You cannot limit incoming traffic because by the time pf/ALTQ knows the limit has been reached, the data has already traversed your internet line and is at your box.  (Otherwise, it wouldn't be there to trigger the rule.)  I believe you are able to put a limit incoming traffic with ALTQ (not sure because I've never tried), but there's no point and it'll do nothing of use.

Outgoing traffic, because it's passing through pf/ALTQ before it leaves your box.  This can be effective at throttling the incoming by limiting the speed at which ACKs are sent to the sender, but it's by no means certain.

Also, google can ALWAYS help... you just need to know how to ask it nicely.  :e   Go to google.com/bsd and search for ALTQ, then start reading.


----------



## IgorGlock (Feb 24, 2010)

okey 

and how can I block incoming packets from DDoS (or DoS)

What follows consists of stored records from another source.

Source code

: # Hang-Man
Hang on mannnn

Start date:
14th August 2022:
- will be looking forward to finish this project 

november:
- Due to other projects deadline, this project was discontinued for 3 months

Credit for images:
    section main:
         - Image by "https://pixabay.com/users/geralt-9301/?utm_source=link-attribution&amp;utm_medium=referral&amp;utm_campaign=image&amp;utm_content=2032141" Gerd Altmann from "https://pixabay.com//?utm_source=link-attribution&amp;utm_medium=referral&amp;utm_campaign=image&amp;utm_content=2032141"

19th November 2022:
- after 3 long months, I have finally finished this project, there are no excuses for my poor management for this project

_not SSH attacks_ I mean if one CrazyMonkey like to broken my gameserver... if he send too many packets how can I block then?

sorry I'm from germany and I can't speak english very good but ...learn


----------



## Ruler2112 (Feb 24, 2010)

IgorGlock said:
			
		

> and how can I block incoming packets from DDoS (or DoS)
> 
> _not SSH attacks_ I mean if one CrazyMonkey like to broken my gameserver... if he send too many packets how can I block then?

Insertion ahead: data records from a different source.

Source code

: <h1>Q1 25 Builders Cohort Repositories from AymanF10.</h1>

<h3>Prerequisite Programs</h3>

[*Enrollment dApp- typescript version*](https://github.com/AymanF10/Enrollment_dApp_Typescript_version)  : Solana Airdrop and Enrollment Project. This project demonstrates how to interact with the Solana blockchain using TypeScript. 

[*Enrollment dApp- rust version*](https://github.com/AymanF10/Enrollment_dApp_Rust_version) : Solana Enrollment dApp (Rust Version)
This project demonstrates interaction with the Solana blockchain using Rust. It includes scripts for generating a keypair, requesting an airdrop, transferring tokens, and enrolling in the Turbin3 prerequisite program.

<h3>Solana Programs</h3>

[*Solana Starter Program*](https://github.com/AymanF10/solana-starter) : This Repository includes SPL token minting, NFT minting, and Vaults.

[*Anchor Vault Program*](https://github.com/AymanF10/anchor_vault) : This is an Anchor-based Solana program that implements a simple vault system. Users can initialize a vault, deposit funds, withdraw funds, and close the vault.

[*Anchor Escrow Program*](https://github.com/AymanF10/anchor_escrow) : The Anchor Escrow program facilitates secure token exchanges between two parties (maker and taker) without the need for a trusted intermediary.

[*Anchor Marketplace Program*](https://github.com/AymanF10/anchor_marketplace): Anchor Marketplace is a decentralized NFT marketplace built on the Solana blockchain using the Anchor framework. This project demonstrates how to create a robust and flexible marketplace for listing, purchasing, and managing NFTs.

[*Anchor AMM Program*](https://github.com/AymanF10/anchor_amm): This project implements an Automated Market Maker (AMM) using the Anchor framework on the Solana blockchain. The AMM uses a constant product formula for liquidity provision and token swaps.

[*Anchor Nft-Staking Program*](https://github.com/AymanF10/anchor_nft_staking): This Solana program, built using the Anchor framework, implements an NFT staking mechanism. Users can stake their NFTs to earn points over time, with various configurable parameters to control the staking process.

You can't at your box - that's why DOS attacks are so hard to prevent.  Once the packets get to your system, they've already taken up the bandwidth required to get there, therefore even if you blacklist the offending IPs at your firewall, there's nothing preventing them from flooding your box and saturating your connection.  Blacklisting prevents them from exploiting a security hole in a specific piece of software, but does not stop them from sending packets to your box.  Most attackers will move on to another system if they do not get a response, but if somebody is determined to DOS your system in such a manner (targeting you personally), you cannot stop it locally.  Your ISP would need to block them upstream from your system in this case.


----------



## IgorGlock (Feb 25, 2010)

but if I connect with PuTTY(Remoute-Console) to wrong port my machine block that! Or if many (not 999999) packets over 25kBit's come in (~100kBit's) my machine can block that? But pf can't do that :r ... plug-ins or some software for FreeBSD?

:f


----------



## Ruler2112 (Feb 25, 2010)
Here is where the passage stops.